Under the PNG Constitution, a government can be subject to a vote of no confidence after 18 months in power.[43] The threat of a vote of no confidence often immobilises 'normal executive and legislative functions' leading to increased 'corruption and patronage' despite appearances of stability. [44] Former Prime Minister Sir Julius Chan confessed that the vote of no confidence system means a prime minister "has to spend a quite disproportionate amount of his time and energy keeping individual politicians 'happy'". [45] The Speaker can manipulate the proceedings in order to give unfair advantage to a party. [46] While this system remains in place, incoming governments continue to face instability after the grace period. [47]


Papua New Guinea has never had a strong political party system, and with 45 political parties participating in the 2017 elections, this continues to be a challenge. [48] Once in parliament, political parties exist "solely as parliamentary factions" [49] without firm ideological premises and party discipline. It allows MPs to hop between parties - leading to tradition of instability and growing urgency to address it. [50]

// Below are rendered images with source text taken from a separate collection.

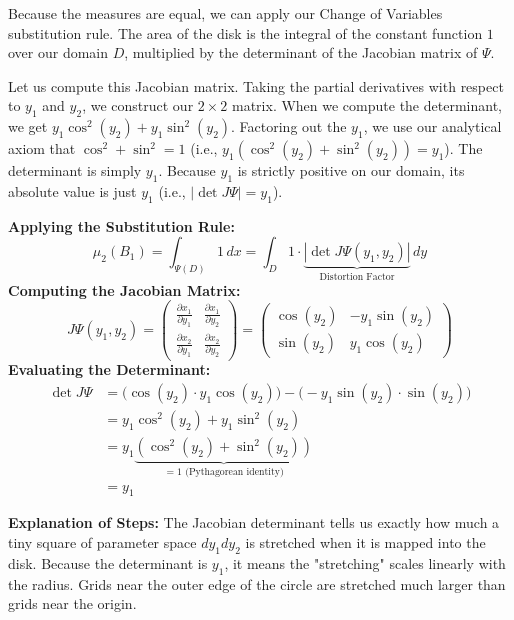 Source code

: \begin{spoken_clean}[00:20:17 - 00:22:55]
Because the measures are equal, we can apply our Change of Variables substitution rule. The area of the disk is the integral of the constant function $1$ over our domain $D$, multiplied by the determinant of the Jacobian matrix of $\Psi$. 

Let us compute this Jacobian matrix. Taking the partial derivatives with respect to $y_1$ and $y_2$, we construct our $2 \times 2$ matrix. When we compute the determinant, we get $y_1 \cos^2(y_2) + y_1 \sin^2(y_2)$. Factoring out the $y_1$, we use our analytical axiom that $\cos^2 + \sin^2 = 1$ (i.e., $y_1(\cos^2(y_2) + \sin^2(y_2)) = y_1$). The determinant is simply $y_1$. Because $y_1$ is strictly positive on our domain, its absolute value is just $y_1$ (i.e., $|\det J\Psi| = y_1$).
\end{spoken_clean}


\begin{math_stroke}
\textbf{Applying the Substitution Rule:}
\[
\mu_2(B_1) = \int_{\Psi(D)} 1 \, dx = \int_D 1 \cdot \underbrace{|\det J\Psi(y_1, y_2)|}_{\text{Distortion Factor}} \, dy
\]
\textbf{Computing the Jacobian Matrix:}
\[
J\Psi(y_1, y_2) = \begin{pmatrix} 
\frac{\partial x_1}{\partial y_1} & \frac{\partial x_1}{\partial y_2} \\[6pt]
\frac{\partial x_2}{\partial y_1} & \frac{\partial x_2}{\partial y_2}
\end{pmatrix} = \begin{pmatrix} 
\cos(y_2) & -y_1 \sin(y_2) \\ 
\sin(y_2) & y_1 \cos(y_2) 
\end{pmatrix}
\]
\textbf{Evaluating the Determinant:}
\begin{align*}
\det J\Psi &= \big(\cos(y_2) \cdot y_1 \cos(y_2)\big) - \big(-y_1 \sin(y_2) \cdot \sin(y_2)\big) \\
&= y_1 \cos^2(y_2) + y_1 \sin^2(y_2) \\
&= y_1 \underbrace{(\cos^2(y_2) + \sin^2(y_2))}_{=1 \text{ (Pythagorean identity)}} \\
&= y_1
\end{align*}

\textbf{Explanation of Steps:}
The Jacobian determinant tells us exactly how much a tiny square of parameter space $dy_1 dy_2$ is stretched when it is mapped into the disk. Because the determinant is $y_1$, it means the "stretching" scales linearly with the radius. Grids near the outer edge of the circle are stretched much larger than grids near the origin.
\end{math_stroke}

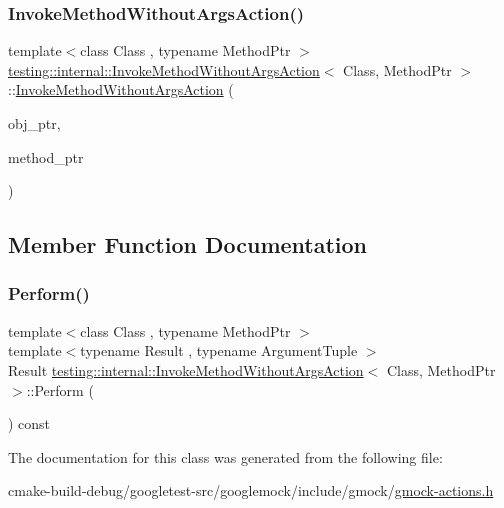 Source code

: \subsubsection{\texorpdfstring{InvokeMethodWithoutArgsAction()}{InvokeMethodWithoutArgsAction()}}
{\footnotesize\ttfamily template$<$class Class , typename Method\+Ptr $>$ \\
\mbox{\hyperlink{classtesting_1_1internal_1_1InvokeMethodWithoutArgsAction}{testing\+::internal\+::\+Invoke\+Method\+Without\+Args\+Action}}$<$ Class, Method\+Ptr $>$\+::\mbox{\hyperlink{classtesting_1_1internal_1_1InvokeMethodWithoutArgsAction}{Invoke\+Method\+Without\+Args\+Action}} (\begin{DoxyParamCaption}\item[{Class $\ast$}]{obj\+\_\+ptr,  }\item[{Method\+Ptr}]{method\+\_\+ptr }\end{DoxyParamCaption})\hspace{0.3cm}{\ttfamily [inline]}}



\subsection{Member Function Documentation}
\mbox{\label{classtesting_1_1internal_1_1InvokeMethodWithoutArgsAction_a9915e4f7a064e00b7798216644670b52}} 
\subsubsection{\texorpdfstring{Perform()}{Perform()}}
{\footnotesize\ttfamily template$<$class Class , typename Method\+Ptr $>$ \\
template$<$typename Result , typename Argument\+Tuple $>$ \\
Result \mbox{\hyperlink{classtesting_1_1internal_1_1InvokeMethodWithoutArgsAction}{testing\+::internal\+::\+Invoke\+Method\+Without\+Args\+Action}}$<$ Class, Method\+Ptr $>$\+::Perform (\begin{DoxyParamCaption}\item[{const Argument\+Tuple \&}]{ }\end{DoxyParamCaption}) const\hspace{0.3cm}{\ttfamily [inline]}}



The documentation for this class was generated from the following file\+:\begin{DoxyCompactItemize}
\item 
cmake-\/build-\/debug/googletest-\/src/googlemock/include/gmock/\mbox{\hyperlink{gmock-actions_8h}{gmock-\/actions.\+h}}\end{DoxyCompactItemize}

An attempt was made in 2010 under the Organic Law on the Integrity of Political Parties and Candidates (OLIPPAC) to control the movement of MPs but the Supreme Court declared it to be unconstitutional on the basis that the penalties prescribed under the law against MPs were harsh and oppressive of their freedom to make political decisions. [51] As evidenced by the near doubling of O'Neill's PNC party during its first term in government, this trend will likely continue. [52] The Registry of Political Parties has prepared an amended version of the OLIPPAC but is yet to be passed by the parliament. While the country remains vulnerable to 'party-hopping', some key indicators, however, suggest that this is likely to change over the next decade.

PNG Electoral Commission workers show local candidate posters that the Australian Civilian Corps helped produce at a trial poll booth set up in Port Moresby. Photo: Department of Foreign Affairs and Trade (flickr)

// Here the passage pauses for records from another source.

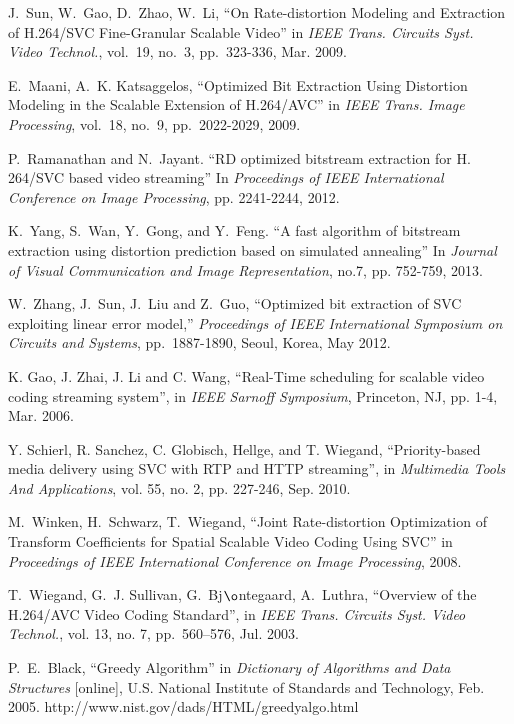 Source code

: \documentclass[journal]{IEEEtran}
\begin{document}
\begin{thebibliography}{1}
J.~Sun, W.~Gao, D.~Zhao, W.~Li, ``On Rate-distortion Modeling and Extraction of H.264/SVC Fine-Granular Scalable Video'' in {\em IEEE Trans. Circuits Syst. Video Technol.}, vol.~19, no.~3, pp.~323-336, Mar. 2009.

E.~Maani, A.~K. Katsaggelos, ``Optimized Bit Extraction Using Distortion Modeling in the Scalable Extension of H.264/AVC'' in {\em IEEE Trans. Image Processing}, vol.~18, no.~9, pp.~2022-2029, 2009.

P.~Ramanathan and N.~Jayant. ``RD optimized bitstream extraction for H. 264/SVC based video streaming'' In {\em Proceedings of IEEE International Conference on Image Processing}, pp. 2241-2244, 2012.

K.~Yang, S.~Wan, Y.~Gong, and Y.~Feng. ``A fast algorithm of bitstream extraction using distortion prediction based on simulated annealing'' In {\em Journal of Visual Communication and Image Representation}, no.7, pp. 752-759, 2013.

W.~Zhang, J.~Sun, J.~Liu and Z.~Guo, ``Optimized bit extraction of SVC exploiting linear error model,'' {\em Proceedings of IEEE International Symposium on Circuits and Systems}, pp.~1887-1890, Seoul, Korea, May 2012.

K. Gao, J. Zhai, J. Li and C. Wang, ``Real-Time scheduling for scalable video coding streaming system'', in {\em IEEE Sarnoff Symposium}, Princeton, NJ, pp. 1-4, Mar. 2006.

Y. Schierl, R. Sanchez, C. Globisch, Hellge, and T. Wiegand, ``Priority-based media delivery using SVC with RTP and HTTP streaming'', in {\em Multimedia Tools And Applications}, vol. 55, no. 2, pp. 227-246, Sep. 2010.

M.~Winken, H.~Schwarz, T.~Wiegand, ``Joint Rate-distortion Optimization of Transform Coefficients for Spatial Scalable Video Coding Using SVC'' in {\em Proceedings of IEEE International Conference on Image Processing}, 2008.

T.~Wiegand, G.~J. Sullivan, G.~Bj$\o$ntegaard, A.~Luthra, ``Overview of the H.264/AVC Video Coding Standard'', in {\em IEEE Trans. Circuits Syst. Video Technol.}, vol. 13, no. 7, pp.~560--576, Jul. 2003.

P.~E.~Black, ``Greedy Algorithm'' in {\em Dictionary of Algorithms and Data Structures} [online], U.S. National Institute of Standards and Technology, Feb. 2005.
\newblock http://www.nist.gov/dads/HTML/greedyalgo.html


\end{thebibliography}
\end{document}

First, voters over the years have developed an increased awareness and sensitivity to political parties. In the 2012 elections, Somare's NA party lost more than three-quarters of their seats as voters became distrustful of the party. In 2017, O'Neill's PNC party faced similar challenges, losing almost half of its MPs while some of its serving MPs ran as Independent candidates or even refused to state on their campaign posters that they were endorsed by the PNC. In contrast, newly revived political parties, such as Pangu Pati, campaigned successfully on the platform of being the oldest and reliable political party without the backing of wealth or senior political figures.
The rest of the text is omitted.